* _About this task_: Report all lines in the records that hold the string "orange".

::::

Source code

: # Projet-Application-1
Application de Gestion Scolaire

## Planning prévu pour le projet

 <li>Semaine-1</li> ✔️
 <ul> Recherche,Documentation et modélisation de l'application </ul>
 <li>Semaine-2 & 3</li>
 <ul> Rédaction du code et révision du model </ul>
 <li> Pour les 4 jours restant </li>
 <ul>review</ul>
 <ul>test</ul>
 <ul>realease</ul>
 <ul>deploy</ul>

::::

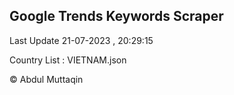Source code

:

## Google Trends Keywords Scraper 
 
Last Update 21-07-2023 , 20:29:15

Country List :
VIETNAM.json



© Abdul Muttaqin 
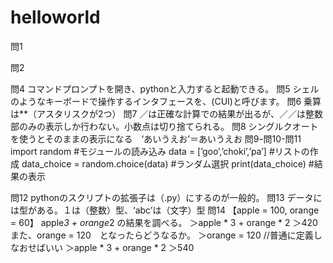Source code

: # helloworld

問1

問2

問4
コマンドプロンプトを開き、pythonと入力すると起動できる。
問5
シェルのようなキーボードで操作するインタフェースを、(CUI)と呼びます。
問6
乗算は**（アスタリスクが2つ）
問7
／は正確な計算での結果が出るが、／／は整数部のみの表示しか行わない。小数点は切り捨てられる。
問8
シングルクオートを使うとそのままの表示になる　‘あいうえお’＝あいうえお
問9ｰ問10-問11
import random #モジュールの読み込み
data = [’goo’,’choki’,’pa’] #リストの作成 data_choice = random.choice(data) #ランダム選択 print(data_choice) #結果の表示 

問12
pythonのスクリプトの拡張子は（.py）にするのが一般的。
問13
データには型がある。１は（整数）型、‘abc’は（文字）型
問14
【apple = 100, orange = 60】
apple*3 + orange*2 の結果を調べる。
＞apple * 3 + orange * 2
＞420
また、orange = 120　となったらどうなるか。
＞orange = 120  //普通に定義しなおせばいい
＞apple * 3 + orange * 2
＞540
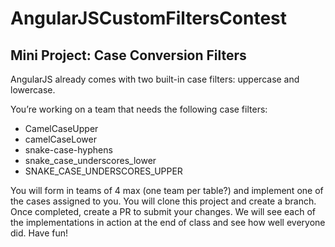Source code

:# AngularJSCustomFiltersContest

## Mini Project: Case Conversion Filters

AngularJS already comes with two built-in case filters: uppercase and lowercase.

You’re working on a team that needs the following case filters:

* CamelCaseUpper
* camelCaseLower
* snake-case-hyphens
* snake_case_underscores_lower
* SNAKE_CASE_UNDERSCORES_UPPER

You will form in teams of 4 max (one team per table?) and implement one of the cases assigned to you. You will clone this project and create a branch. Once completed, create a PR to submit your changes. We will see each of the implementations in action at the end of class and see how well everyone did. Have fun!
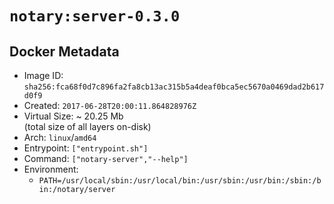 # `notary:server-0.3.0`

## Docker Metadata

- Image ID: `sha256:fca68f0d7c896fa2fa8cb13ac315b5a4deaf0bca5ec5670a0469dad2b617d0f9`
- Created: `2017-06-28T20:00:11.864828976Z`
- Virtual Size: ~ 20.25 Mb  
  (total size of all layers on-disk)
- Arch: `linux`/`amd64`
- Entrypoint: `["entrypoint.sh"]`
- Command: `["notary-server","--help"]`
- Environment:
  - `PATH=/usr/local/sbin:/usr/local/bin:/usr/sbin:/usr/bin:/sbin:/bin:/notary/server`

::::

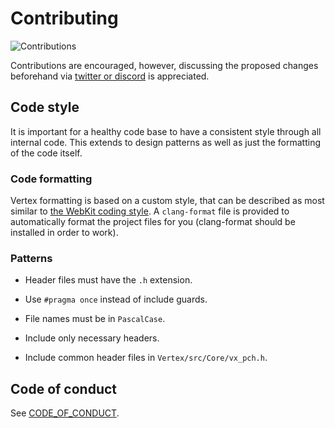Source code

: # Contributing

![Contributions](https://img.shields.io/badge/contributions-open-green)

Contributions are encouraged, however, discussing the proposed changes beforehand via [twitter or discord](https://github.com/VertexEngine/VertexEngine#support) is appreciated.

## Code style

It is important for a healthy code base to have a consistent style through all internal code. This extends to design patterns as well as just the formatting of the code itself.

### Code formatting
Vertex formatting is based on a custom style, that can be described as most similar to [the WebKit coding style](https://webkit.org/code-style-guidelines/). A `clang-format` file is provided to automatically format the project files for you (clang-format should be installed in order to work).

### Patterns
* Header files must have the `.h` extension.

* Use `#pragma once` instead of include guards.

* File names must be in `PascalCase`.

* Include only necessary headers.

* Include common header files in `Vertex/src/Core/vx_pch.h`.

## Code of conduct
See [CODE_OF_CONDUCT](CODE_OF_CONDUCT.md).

::::

* _Written solution_:
【apple = 100, orange = 60】
apple*3 + orange*2 の結果を調べる。
＞apple * 3 + orange * 2
また、orange = 120　となったらどうなるか。
＞orange = 120  //普通に定義しなおせばいい
＞apple * 3 + orange * 2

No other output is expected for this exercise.